Directions for this task: Find the lines holding the string "other" in the data, then copy all of them.

[Saved entries]
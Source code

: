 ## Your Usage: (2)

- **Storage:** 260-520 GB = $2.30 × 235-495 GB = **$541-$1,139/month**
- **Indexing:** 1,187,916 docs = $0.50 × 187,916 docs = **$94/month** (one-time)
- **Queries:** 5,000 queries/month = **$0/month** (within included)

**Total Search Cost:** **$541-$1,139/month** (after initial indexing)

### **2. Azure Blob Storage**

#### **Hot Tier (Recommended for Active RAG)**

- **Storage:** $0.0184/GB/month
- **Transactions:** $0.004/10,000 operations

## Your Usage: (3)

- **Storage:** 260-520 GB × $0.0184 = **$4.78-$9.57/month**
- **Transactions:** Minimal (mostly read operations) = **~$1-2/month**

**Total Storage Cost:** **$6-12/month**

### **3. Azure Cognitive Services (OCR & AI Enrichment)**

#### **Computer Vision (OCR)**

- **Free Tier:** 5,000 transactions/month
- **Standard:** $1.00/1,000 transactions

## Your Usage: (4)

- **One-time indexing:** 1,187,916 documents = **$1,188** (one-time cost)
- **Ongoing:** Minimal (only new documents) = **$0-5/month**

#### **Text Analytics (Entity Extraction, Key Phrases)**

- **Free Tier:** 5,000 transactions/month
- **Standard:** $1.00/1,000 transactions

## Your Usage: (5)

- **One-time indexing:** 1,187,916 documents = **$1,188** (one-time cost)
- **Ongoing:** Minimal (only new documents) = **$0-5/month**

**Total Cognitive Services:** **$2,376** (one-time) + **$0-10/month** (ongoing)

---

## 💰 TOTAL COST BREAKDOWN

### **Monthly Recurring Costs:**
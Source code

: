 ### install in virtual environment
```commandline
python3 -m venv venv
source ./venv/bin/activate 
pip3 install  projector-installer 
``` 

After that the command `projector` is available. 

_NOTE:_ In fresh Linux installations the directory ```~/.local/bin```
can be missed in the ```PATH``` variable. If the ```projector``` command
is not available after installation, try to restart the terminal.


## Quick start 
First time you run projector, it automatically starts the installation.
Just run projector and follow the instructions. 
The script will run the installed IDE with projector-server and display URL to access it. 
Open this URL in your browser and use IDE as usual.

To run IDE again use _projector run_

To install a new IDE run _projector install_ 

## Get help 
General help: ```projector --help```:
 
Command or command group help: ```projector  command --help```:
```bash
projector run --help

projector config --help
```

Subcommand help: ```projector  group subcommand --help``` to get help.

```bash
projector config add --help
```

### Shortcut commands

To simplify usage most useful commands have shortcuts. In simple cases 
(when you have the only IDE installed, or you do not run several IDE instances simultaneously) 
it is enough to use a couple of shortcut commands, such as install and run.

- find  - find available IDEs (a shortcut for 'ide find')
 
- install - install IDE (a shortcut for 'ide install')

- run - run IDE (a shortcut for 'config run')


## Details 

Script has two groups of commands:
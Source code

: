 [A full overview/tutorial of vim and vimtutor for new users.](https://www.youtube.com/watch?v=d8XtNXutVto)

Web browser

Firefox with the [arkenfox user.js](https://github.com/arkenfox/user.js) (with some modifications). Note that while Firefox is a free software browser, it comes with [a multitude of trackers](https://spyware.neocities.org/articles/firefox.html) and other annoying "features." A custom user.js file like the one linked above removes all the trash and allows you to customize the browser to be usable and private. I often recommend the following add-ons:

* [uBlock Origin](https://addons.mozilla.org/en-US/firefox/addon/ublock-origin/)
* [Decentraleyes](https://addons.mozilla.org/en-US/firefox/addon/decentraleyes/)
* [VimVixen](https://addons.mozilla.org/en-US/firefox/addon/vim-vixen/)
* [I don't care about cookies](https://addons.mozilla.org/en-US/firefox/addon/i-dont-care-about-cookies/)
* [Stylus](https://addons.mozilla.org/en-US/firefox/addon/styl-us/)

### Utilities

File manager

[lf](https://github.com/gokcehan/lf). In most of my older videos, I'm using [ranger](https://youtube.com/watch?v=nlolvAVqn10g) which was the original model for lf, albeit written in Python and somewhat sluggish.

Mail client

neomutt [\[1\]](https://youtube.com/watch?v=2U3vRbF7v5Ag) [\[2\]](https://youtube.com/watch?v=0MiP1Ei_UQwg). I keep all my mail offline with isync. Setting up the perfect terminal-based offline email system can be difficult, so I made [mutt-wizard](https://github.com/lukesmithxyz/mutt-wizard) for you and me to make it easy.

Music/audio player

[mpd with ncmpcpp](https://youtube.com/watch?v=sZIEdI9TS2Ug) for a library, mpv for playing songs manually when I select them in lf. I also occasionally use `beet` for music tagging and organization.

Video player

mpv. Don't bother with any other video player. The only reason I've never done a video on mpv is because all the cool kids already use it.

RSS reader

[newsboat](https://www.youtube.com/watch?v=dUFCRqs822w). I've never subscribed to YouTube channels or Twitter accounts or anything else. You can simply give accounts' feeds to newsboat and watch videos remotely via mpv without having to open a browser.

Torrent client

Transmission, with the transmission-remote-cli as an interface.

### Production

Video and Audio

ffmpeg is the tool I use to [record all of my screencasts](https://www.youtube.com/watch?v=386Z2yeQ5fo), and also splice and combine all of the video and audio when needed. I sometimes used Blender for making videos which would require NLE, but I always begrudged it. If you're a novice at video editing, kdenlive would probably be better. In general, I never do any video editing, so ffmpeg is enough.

Problem solution:
Firefox with the [arkenfox user.js](https://github.com/arkenfox/user.js) (with some modifications). Note that while Firefox is a free software browser, it comes with [a multitude of trackers](https://spyware.neocities.org/articles/firefox.html) and other annoying "features." A custom user.js file like the one linked above removes all the trash and allows you to customize the browser to be usable and private. I often recommend the following add-ons:
mpv. Don't bother with any other video player. The only reason I've never done a video on mpv is because all the cool kids already use it.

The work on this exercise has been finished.